──────── TASK INPUT

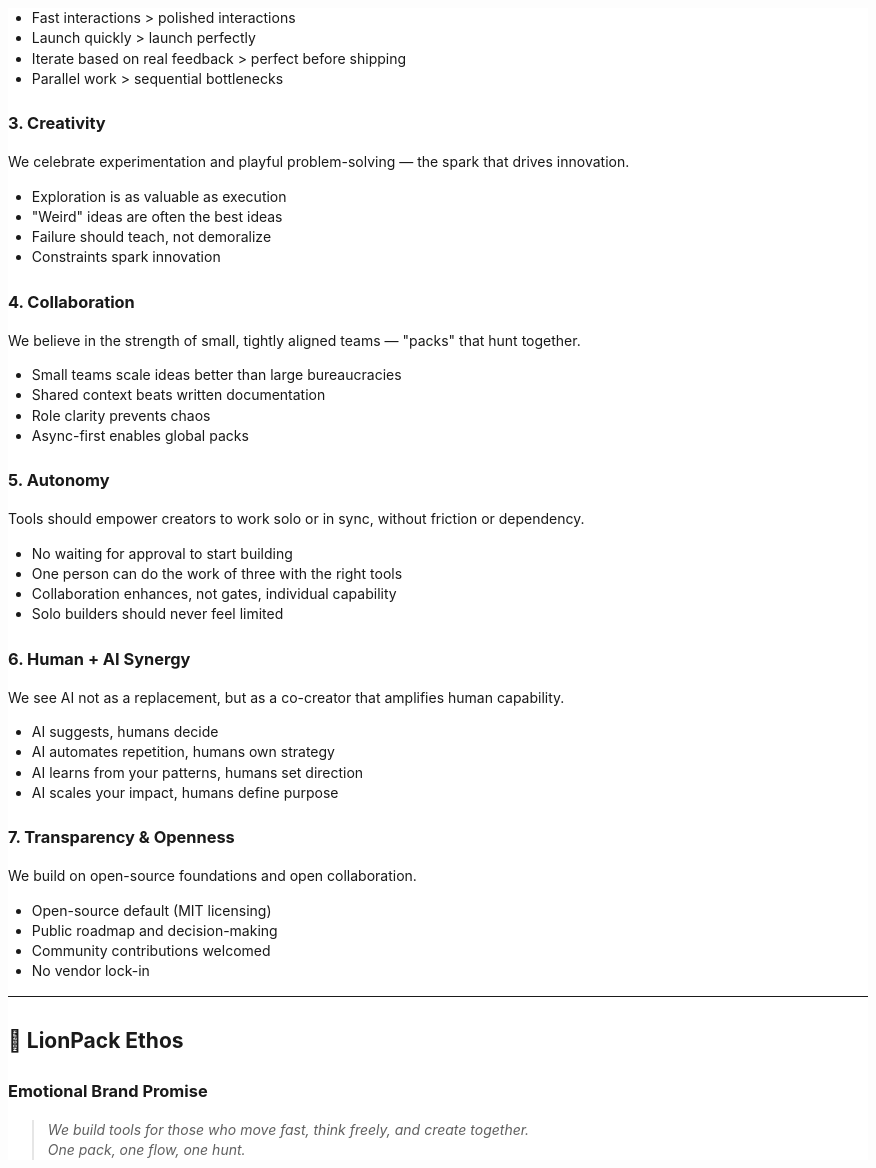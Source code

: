 - Fast interactions > polished interactions
- Launch quickly > launch perfectly
- Iterate based on real feedback > perfect before shipping
- Parallel work > sequential bottlenecks

### 3. **Creativity**
We celebrate experimentation and playful problem-solving — the spark that drives innovation.

- Exploration is as valuable as execution
- "Weird" ideas are often the best ideas
- Failure should teach, not demoralize
- Constraints spark innovation

### 4. **Collaboration**
We believe in the strength of small, tightly aligned teams — "packs" that hunt together.

- Small teams scale ideas better than large bureaucracies
- Shared context beats written documentation
- Role clarity prevents chaos
- Async-first enables global packs

### 5. **Autonomy**
Tools should empower creators to work solo or in sync, without friction or dependency.

- No waiting for approval to start building
- One person can do the work of three with the right tools
- Collaboration enhances, not gates, individual capability
- Solo builders should never feel limited

### 6. **Human + AI Synergy**
We see AI not as a replacement, but as a co-creator that amplifies human capability.

- AI suggests, humans decide
- AI automates repetition, humans own strategy
- AI learns from your patterns, humans set direction
- AI scales your impact, humans define purpose

### 7. **Transparency & Openness**
We build on open-source foundations and open collaboration.

- Open-source default (MIT licensing)
- Public roadmap and decision-making
- Community contributions welcomed
- No vendor lock-in

---

## 🧠 LionPack Ethos

### Emotional Brand Promise

> *We build tools for those who move fast, think freely, and create together.*  
> *One pack, one flow, one hunt.*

────────────────

Which lines above include the word "that"? Return each one.

REPLY:
We celebrate experimentation and playful problem-solving — the spark that drives innovation.
We believe in the strength of small, tightly aligned teams — "packs" that hunt together.
We see AI not as a replacement, but as a co-creator that amplifies human capability.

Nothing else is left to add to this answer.